Assange'ın sınır dışı edilmesinden önce Moreno'yu çevreleyen yolsuzluk skandalı yaşandı. Şubat ayında WikiLeaks, Ekvador liderinin erkek kardeşi tarafından kurulan offshore şirketi INA Investment'ın operasyonlarını takip eden bir INA Belgeleri paketi yayınladı. Quito, bunun Assange ile Venezuela Devlet Başkanı Nicolas Maduro ve eski Ekvador lideri Rafael Correa arasında Moreno'yu devirmeye yönelik bir komplo olduğunu söyledi.

Nisan ayı başlarında Moreno, Assange'ın Ekvador'un Londra misyonundaki davranışından şikayetçi oldu. Başkan, "Sayın Assange'ın hayatını korumalıyız ama o, kendisiyle vardığımız anlaşmayı ihlal etme konusunda zaten tüm sınırları aştı" dedi ve şöyle devam etti: "Bu, onun özgürce konuşamayacağı anlamına gelmez ama konuşamaz." yalan söyle ve hackle.” Aynı zamanda, geçen yılın Şubat ayında, büyükelçilikteki Assange'ın dış dünyayla etkileşim fırsatından mahrum bırakıldığı, özellikle internet erişiminin kesildiği öğrenildi.

İsveç Assange'a yönelik soruşturmayı neden durdurdu?

Geçen yılın sonunda Batı medyası kaynaklara dayanarak Assange'ın ABD'de suçlanacağını bildirmişti. Bu hiçbir zaman resmi olarak doğrulanmadı ancak Washington'un tutumu nedeniyle Assange altı yıl önce Ekvador büyükelçiliğine sığınmak zorunda kalmıştı.

Mayıs 2017'de İsveç, portalın kurucusunun suçlandığı iki tecavüz vakasını soruşturmayı durdurdu. Assange, ülke hükümetinden yasal masraflar için 900 bin avro tutarında tazminat talep etti.

Daha önce, 2015 yılında İsveç savcıları zamanaşımı süresinin dolması nedeniyle kendisine yöneltilen üç suçlamayı da düşürmüştü.

Tecavüz davasına ilişkin soruşturma nereye vardı?

Assange, Amerikalı yetkililerden koruma almayı umarak 2010 yazında İsveç'e geldi. Ancak tecavüz suçundan soruşturma açıldı. Kasım 2010'da Stockholm'de tutuklanması için emir çıkarıldı ve Assange uluslararası arananlar listesine alındı. Londra'da gözaltına alındı ​​ancak kısa süre sonra 240 bin sterlin kefaletle serbest bırakıldı.

Şubat 2011'de bir İngiliz mahkemesi Assange'ın İsveç'e iade edilmesine karar verdi ve bunun ardından WikiLeaks'in kurucusu hakkında bir dizi başarılı temyiz başvurusu yapıldı.
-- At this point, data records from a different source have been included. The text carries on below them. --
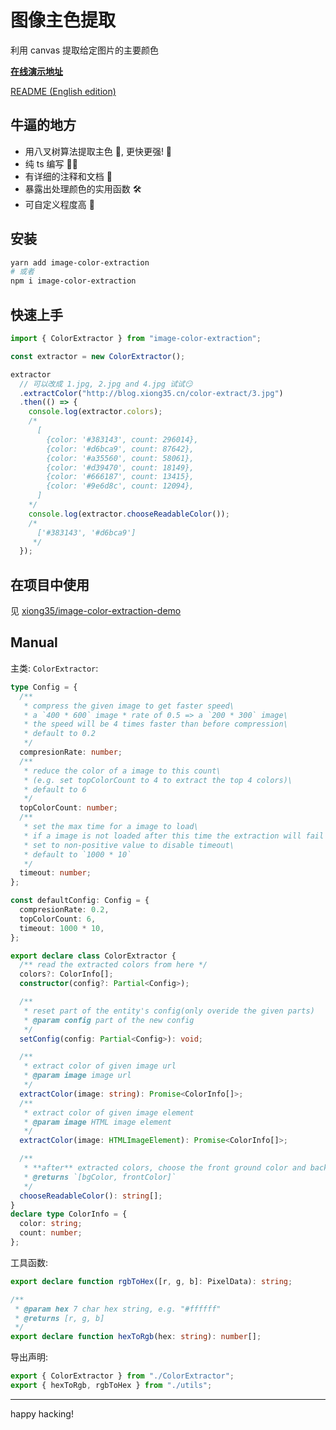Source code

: # 图像主色提取

利用 canvas 提取给定图片的主要颜色

**[在线演示地址](http://www.xiong35.cn/color-extraction/)**

[README (English edition)](https://github.com/xiong35/image-color-extraction/blob/main/README.en.md)

## 牛逼的地方

- 用八叉树算法提取主色 🎄, 更快更强! 🚀
- 纯 ts 编写 🤸‍♂️
- 有详细的注释和文档 📜
- 暴露出处理颜色的实用函数 🛠
- 可自定义程度高 🔧

## 安装

```bash
yarn add image-color-extraction
# 或者
npm i image-color-extraction
```

## 快速上手

```js
import { ColorExtractor } from "image-color-extraction";

const extractor = new ColorExtractor();

extractor
  // 可以改成 1.jpg, 2.jpg and 4.jpg 试试😏
  .extractColor("http://blog.xiong35.cn/color-extract/3.jpg")
  .then(() => {
    console.log(extractor.colors);
    /* 
      [
        {color: '#383143', count: 296014},
        {color: '#d6bca9', count: 87642},
        {color: '#a35560', count: 58061},
        {color: '#d39470', count: 18149},
        {color: '#666187', count: 13415},
        {color: '#9e6d8c', count: 12094},
      ]
    */
    console.log(extractor.chooseReadableColor());
    /* 
      ['#383143', '#d6bca9']
     */
  });
```

## 在项目中使用

见 [xiong35/image-color-extraction-demo](https://github.com/xiong35/image-color-extraction-demo)

## Manual

主类: `ColorExtractor`:

```ts
type Config = {
  /**
   * compress the given image to get faster speed\
   * a `400 * 600` image * rate of 0.5 => a `200 * 300` image\
   * the speed will be 4 times faster than before compression\
   * default to 0.2
   */
  compresionRate: number;
  /**
   * reduce the color of a image to this count\
   * (e.g. set topColorCount to 4 to extract the top 4 colors)\
   * default to 6
   */
  topColorCount: number;
  /**
   * set the max time for a image to load\
   * if a image is not loaded after this time the extraction will fail and the pixels will all be #000000\
   * set to non-positive value to disable timeout\
   * default to `1000 * 10`
   */
  timeout: number;
};

const defaultConfig: Config = {
  compresionRate: 0.2,
  topColorCount: 6,
  timeout: 1000 * 10,
};

export declare class ColorExtractor {
  /** read the extracted colors from here */
  colors?: ColorInfo[];
  constructor(config?: Partial<Config>);

  /**
   * reset part of the entity's config(only overide the given parts)
   * @param config part of the new config
   */
  setConfig(config: Partial<Config>): void;

  /**
   * extract color of given image url
   * @param image image url
   */
  extractColor(image: string): Promise<ColorInfo[]>;
  /**
   * extract color of given image element
   * @param image HTML image element
   */
  extractColor(image: HTMLImageElement): Promise<ColorInfo[]>;

  /**
   * **after** extracted colors, choose the front ground color and background color within them
   * @returns `[bgColor, frontColor]`
   */
  chooseReadableColor(): string[];
}
declare type ColorInfo = {
  color: string;
  count: number;
};
```

工具函数:

```ts
export declare function rgbToHex([r, g, b]: PixelData): string;

/**
 * @param hex 7 char hex string, e.g. "#ffffff"
 * @returns [r, g, b]
 */
export declare function hexToRgb(hex: string): number[];
```

导出声明:

```ts
export { ColorExtractor } from "./ColorExtractor";
export { hexToRgb, rgbToHex } from "./utils";
```

---

happy hacking!
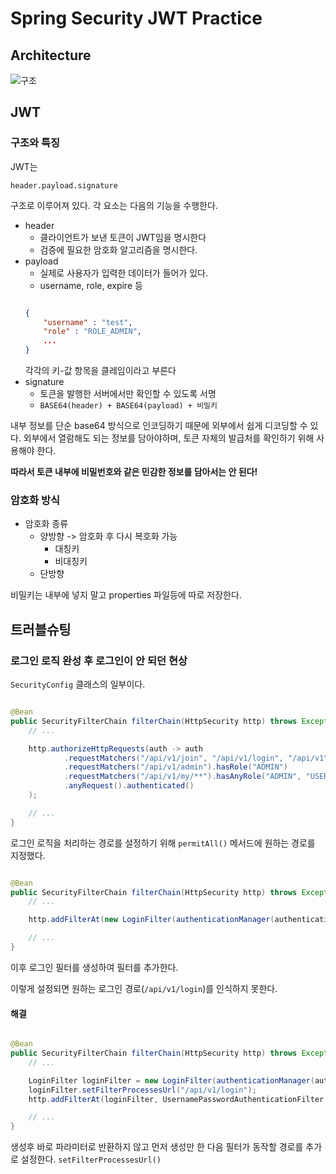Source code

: # Spring Security JWT Practice

## Architecture

![구조](https://junhyunny.github.io/images/make-authentication-provider-1.JPG)

## JWT

### 구조와 특징

JWT는

`header.payload.signature`

구조로 이루어져 있다. 각 요소는 다음의 기능을 수행한다.

- header
    - 클라이언트가 보낸 토큰이 JWT임을 명시한다
    - 검증에 필요한 암호화 알고리즘을 명시한다.
- payload
    - 실제로 사용자가 입력한 데이터가 들어가 있다.
    - username, role, expire 등
    ```json

    {
        "username" : "test",
        "role" : "ROLE_ADMIN",
        ...
  }
    ```
  각각의 키-값 항목을 클레임이라고 부른다
- signature
    - 토큰을 발행한 서버에서만 확인할 수 있도록 서명
    - `BASE64(header) + BASE64(payload) + 비밀키`

내부 정보를 단순 base64 방식으로 인코딩하기 때문에 외부에서 쉽게 디코딩할 수 있다. 외부에서 열람해도 되는 정보를 담아야하며, 토큰 자체의 발급처를 확인하기 위해 사용해야 한다.

**따라서 토큰 내부에 비밀번호와 같은 민감한 정보를 담아서는 안 된다!**

### 암호화 방식

- 암호화 종류
    - 양방향 -> 암호화 후 다시 복호화 가능
        - 대칭키
        - 비대칭키
    - 단방향

비밀키는 내부에 넣지 말고 properties 파일등에 따로 저장한다.

## 트러블슈팅

### 로그인 로직 완성 후 로그인이 안 되던 현상

`SecurityConfig` 클래스의 일부이다.

```java

@Bean
public SecurityFilterChain filterChain(HttpSecurity http) throws Exception {
    // ...

    http.authorizeHttpRequests(auth -> auth
            .requestMatchers("/api/v1/join", "/api/v1/login", "/api/v1").permitAll()
            .requestMatchers("/api/v1/admin").hasRole("ADMIN")
            .requestMatchers("/api/v1/my/**").hasAnyRole("ADMIN", "USER")
            .anyRequest().authenticated()
    );

    // ...
}
```

로그인 로직을 처리하는 경로를 설정하기 위해 `permitAll()` 메서드에 원하는 경로를 지정했다.

```java

@Bean
public SecurityFilterChain filterChain(HttpSecurity http) throws Exception {
    // ...

    http.addFilterAt(new LoginFilter(authenticationManager(authenticationConfiguration)), UsernamePasswordAuthenticationFilter.class);

    // ...
}
```

이후 로그인 필터를 생성하여 필터를 추가한다.

이렇게 설정되면 원하는 로그인 경로(`/api/v1/login`)를 인식하지 못한다.

#### 해결

```java

@Bean
public SecurityFilterChain filterChain(HttpSecurity http) throws Exception {
    // ...

    LoginFilter loginFilter = new LoginFilter(authenticationManager(authenticationConfiguration), jwtUtil);
    loginFilter.setFilterProcessesUrl("/api/v1/login");
    http.addFilterAt(loginFilter, UsernamePasswordAuthenticationFilter.class);

    // ...
}
```

생성후 바로 파라미터로 반환하지 않고 먼저 생성만 한 다음 필터가 동작할 경로를 추가로 설정한다. `setFilterProcessesUrl()`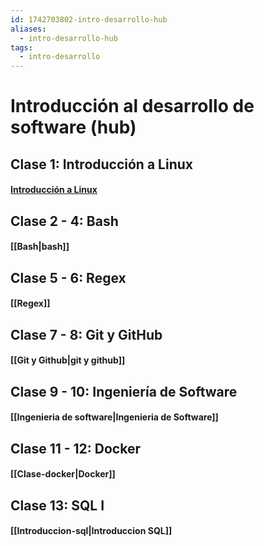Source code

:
 ```yaml
---
id: 1742703802-intro-desarrollo-hub
aliases:
  - intro-desarrollo-hub
tags:
  - intro-desarrollo
---
```


# Introducción al desarrollo de software (hub)

## Clase 1: Introducción a Linux
#### [Introducción a Linux](https://www.youtube.com/watch?v=BokUdKjt1ds)
## Clase 2 - 4: Bash 
#### [[Bash|bash]]

## Clase 5 - 6: Regex
#### [[Regex]]
## Clase 7 - 8: Git y GitHub
#### [[Git y Github|git y github]]

## Clase 9 - 10: Ingeniería de Software
#### [[Ingenieria de software|Ingenieria de Software]]
## Clase 11 - 12: Docker
#### [[Clase-docker|Docker]]
## Clase 13: SQL I
#### [[Introduccion-sql|Introduccion SQL]]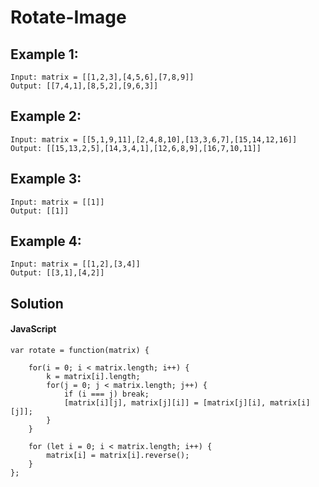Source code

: # Rotate-Image

## Example 1:
```
Input: matrix = [[1,2,3],[4,5,6],[7,8,9]]
Output: [[7,4,1],[8,5,2],[9,6,3]]
```
## Example 2:
```
Input: matrix = [[5,1,9,11],[2,4,8,10],[13,3,6,7],[15,14,12,16]]
Output: [[15,13,2,5],[14,3,4,1],[12,6,8,9],[16,7,10,11]]
```
## Example 3:
```
Input: matrix = [[1]]
Output: [[1]]
```
## Example 4:
```
Input: matrix = [[1,2],[3,4]]
Output: [[3,1],[4,2]]
```

## Solution

#### JavaScript
```
var rotate = function(matrix) {

    for(i = 0; i < matrix.length; i++) {
        k = matrix[i].length;
        for(j = 0; j < matrix.length; j++) {
            if (i === j) break;
            [matrix[i][j], matrix[j][i]] = [matrix[j][i], matrix[i][j]];
        } 
    }

    for (let i = 0; i < matrix.length; i++) {
        matrix[i] = matrix[i].reverse();
    }
};
```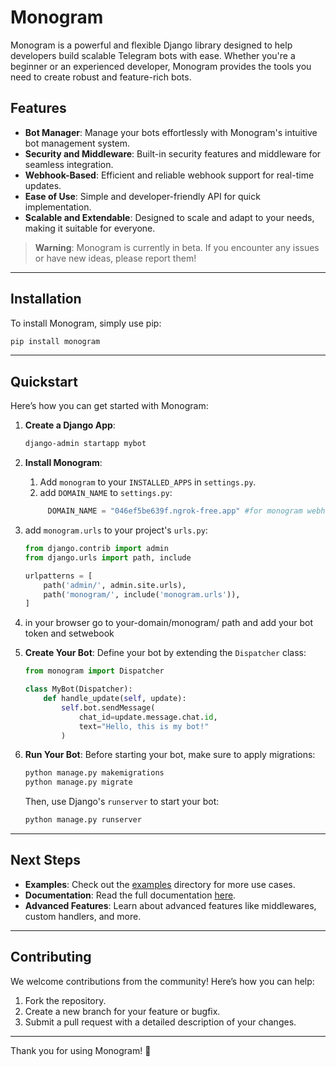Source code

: # Monogram

Monogram is a powerful and flexible Django library designed to help developers build scalable Telegram bots with ease. Whether you're a beginner or an experienced developer, Monogram provides the tools you need to create robust and feature-rich bots.

## Features

- **Bot Manager**: Manage your bots effortlessly with Monogram's intuitive bot management system.
- **Security and Middleware**: Built-in security features and middleware for seamless integration.
- **Webhook-Based**: Efficient and reliable webhook support for real-time updates.
- **Ease of Use**: Simple and developer-friendly API for quick implementation.
- **Scalable and Extendable**: Designed to scale and adapt to your needs, making it suitable for everyone.

> **Warning**: Monogram is currently in beta. If you encounter any issues or have new ideas, please report them!

---

## Installation

To install Monogram, simply use pip:

```bash
pip install monogram
```
---

## Quickstart

Here’s how you can get started with Monogram:

1. **Create a Django App**:
   ```bash
   django-admin startapp mybot
   ```

2. **Install Monogram**:
   1. Add `monogram` to your `INSTALLED_APPS` in `settings.py`.
   2. add `DOMAIN_NAME` to `settings.py`:
   ```python
        DOMAIN_NAME = "046ef5be639f.ngrok-free.app" #for monogram webhook
    ```

3. add `monogram.urls` to your project's `urls.py`:

   ```python
   from django.contrib import admin
   from django.urls import path, include

   urlpatterns = [
       path('admin/', admin.site.urls),
       path('monogram/', include('monogram.urls')),
   ]
   ```
4. in your browser go to your-domain/monogram/ path and add your bot token and setwebook

5. **Create Your Bot**:
   Define your bot by extending the `Dispatcher` class:
   ```python
   from monogram import Dispatcher

   class MyBot(Dispatcher):
       def handle_update(self, update):
           self.bot.sendMessage(
               chat_id=update.message.chat.id,
               text="Hello, this is my bot!"
           )
   ```

6. **Run Your Bot**:
   Before starting your bot, make sure to apply migrations:
   ```bash
   python manage.py makemigrations
   python manage.py migrate
   ```
   Then, use Django's `runserver` to start your bot:
   ```bash
   python manage.py runserver
   ```

---

## Next Steps

- **Examples**: Check out the [examples](examples/) directory for more use cases.
- **Documentation**: Read the full documentation [here](documants/).
- **Advanced Features**: Learn about advanced features like middlewares, custom handlers, and more.

---

## Contributing

We welcome contributions from the community! Here’s how you can help:

1. Fork the repository.
2. Create a new branch for your feature or bugfix.
3. Submit a pull request with a detailed description of your changes.

---

Thank you for using Monogram! 🚀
İngiliz yetkililer, onu İsveç'e iade edip etmemeye karar vermeden önce onu ev hapsine aldı. Yetkililere verdiği sözü tutmayan Assange, kendisine tanınan Ekvador büyükelçiliğinden sığınma talebinde bulundu. O zamandan beri Birleşik Krallık'ın WikiLeaks'in kurucusuna karşı kendi iddiaları var.

Assange'ı şimdi ne bekliyor?

Polis, adamın ABD'nin gizli belgeleri yayınladığı için iade talebi üzerine yeniden tutuklandığını söyledi. Aynı zamanda İngiltere Dışişleri Bakanlığı Başkan Yardımcısı Alan Duncan, Assange'ın ABD'de idam cezasıyla karşı karşıya kalması halinde oraya gönderilmeyeceğini söyledi.

İngiltere'de Assange'ın 11 Nisan öğleden sonra mahkemeye çıkması bekleniyor. Bu WikiLeaks'in Twitter sayfasında belirtiliyor. Adamın annesi, avukatına dayanarak İngiliz yetkililerin maksimum 12 ay hapis cezası isteyebileceğini söyledi.

Aynı zamanda İsveç savcıları tecavüz soruşturmasını yeniden açmayı düşünüyor. Mağduru temsil eden avukat Elizabeth Massey Fritz bunu arayacak.